LOS EMPLEADOS
( Les employés )
Publicado en Le Gaulois, el 4 de enero de 1882

      Como pasase en medio de esta compacta muchedumbre, de esa multitud entumecida, pesada, que circulaba lentamente el domingo, sobre el bulevar como una espesa papilla humana, varias veces me golpeada en el oídos esta palabra: « La gratificación ». En efecto, lo que se removía tan dificultosamente a lo largo de las aceras, era la población de empleados.
     Toda clase de individuos, todos los tipos de trabajadores,  todos los hombres que libran cotidianamente el duro combate por sobrevivir, los más susceptibles de compadecer,  los más desheredados de la fortuna.
      No se cree. No se sabe hasta que punto. Están imposibilitados para protestar; no pueden levantarse; permanecen atados, amordazados en su miseria, su miseria correcta, su miseria de bachiller.
      Como me gusta esta dedicatoria de Jules Vallès: « ¡ A todos aquellos que, alimentados con griego y latín, han muerto de hambre ! »

      Se habla de aumentar la remuneración de los diputados, o más bien,  los diputados hablan de aumentar sus ingresos. ¿ Quién hablará de aumentar los de los empleados, que a mi fe rinden, tantos servicios discutibles como los charlatanes del palacio Borbón ?
       ¿ Se sabe lo que ganan esos bachilleres, esos licenciados en derecho, esos muchachos que la ignorancia de la vida, la culpable negligencia de los padres o la protección de un alto funcionario los han hecho entrar, un día, como supernumerarios en un ministerio ?
      ¡ Quince o dieciocho cientos de francos al principio ! Después, cada trienio, obtienen un aumento de trescientos francos, hasta un máximo de cuatro mil, a lo que llegan hacia los cincuenta o cincuenta y cinco años. No hablo aquí los muy raros elegidos que llegan a jefe de oficina. Diré sobre esto algunas palabras más adelante.
      ¿ Se sabe lo que gana hoy, en París, un buen albañil ? - Ochenta céntimos la hora. O sea, ocho francos diarios,  doscientos ocho francos al mes, dos mil quinientos francos al año.
      ¿ Un obrero de cualquier especialidad ? Doce francos diarios. ¡ Es decir tres mil setecientos francos anuales ! Y no hablo de los hábiles.
      Pues bien, señores gobernantes, ¿ saben ustedes lo que vale el pan, y lo demás puesto que ustedes se encuentran insuficientemente pagados ? Admiten que los burócratas se casen como ustedes, tengan hijos como ustedes, se vistan al menos un poco, sin pieles, pero que vayan vestidos a su oficina.

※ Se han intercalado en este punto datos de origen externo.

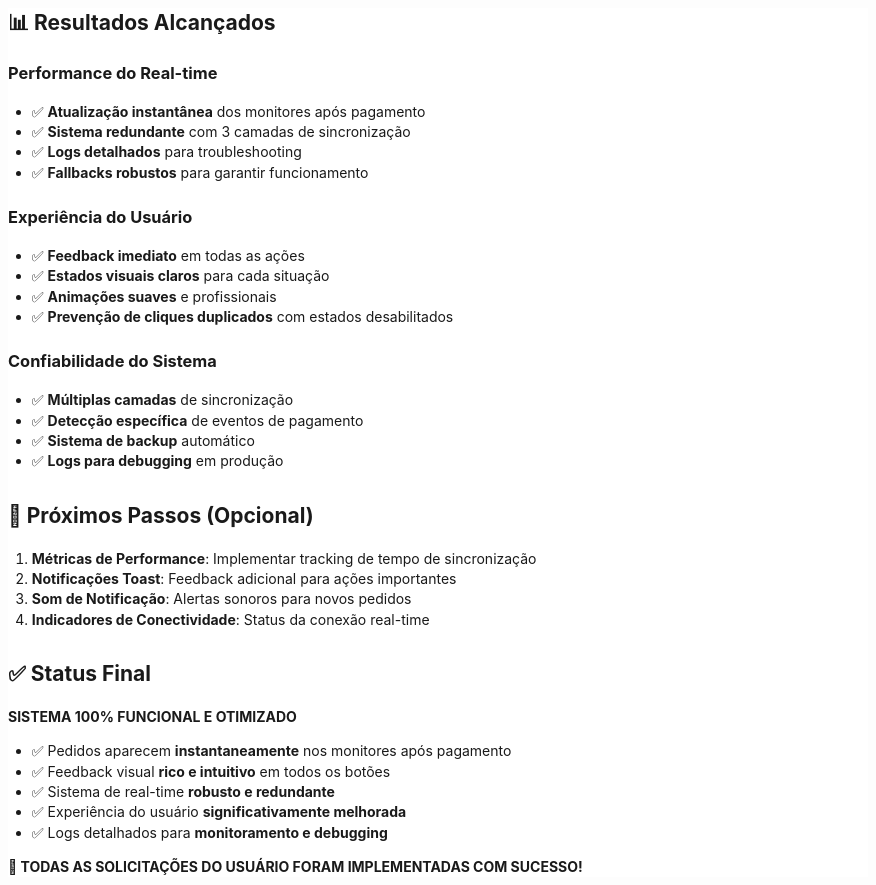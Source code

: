 ## 📊 Resultados Alcançados

### **Performance do Real-time**
- ✅ **Atualização instantânea** dos monitores após pagamento
- ✅ **Sistema redundante** com 3 camadas de sincronização
- ✅ **Logs detalhados** para troubleshooting
- ✅ **Fallbacks robustos** para garantir funcionamento

### **Experiência do Usuário**
- ✅ **Feedback imediato** em todas as ações
- ✅ **Estados visuais claros** para cada situação
- ✅ **Animações suaves** e profissionais
- ✅ **Prevenção de cliques duplicados** com estados desabilitados

### **Confiabilidade do Sistema**
- ✅ **Múltiplas camadas** de sincronização
- ✅ **Detecção específica** de eventos de pagamento
- ✅ **Sistema de backup** automático
- ✅ **Logs para debugging** em produção

## 🎯 Próximos Passos (Opcional)

1. **Métricas de Performance**: Implementar tracking de tempo de sincronização
2. **Notificações Toast**: Feedback adicional para ações importantes
3. **Som de Notificação**: Alertas sonoros para novos pedidos
4. **Indicadores de Conectividade**: Status da conexão real-time

## ✅ Status Final

**SISTEMA 100% FUNCIONAL E OTIMIZADO**

- ✅ Pedidos aparecem **instantaneamente** nos monitores após pagamento
- ✅ Feedback visual **rico e intuitivo** em todos os botões
- ✅ Sistema de real-time **robusto e redundante**
- ✅ Experiência do usuário **significativamente melhorada**
- ✅ Logs detalhados para **monitoramento e debugging**

**🎉 TODAS AS SOLICITAÇÕES DO USUÁRIO FORAM IMPLEMENTADAS COM SUCESSO!**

Y ustedes quieren que hoy, con dos mil quinientos francos como media de salario, un hombre tenga una esposa, al menos dos pilluelos - ( uno de cada sexo, para mantener el equilibrio de uniones futuras y la población de Francia, de la que ustedes se preocupan ), y que este hombre compre pantalones para él y su hijo, faldas para su esposa y su hija. Calculemos: alquiler, quinientos; vestido y ropa blanca, seiscientos; otros gastos, quinientos. - Le quedan novecientos francos justos, o sea dos francos cuarenta y cinco céntimos por día para alimentarse el padre, la madre y los dos niños. ¡ Es odioso y repugnante !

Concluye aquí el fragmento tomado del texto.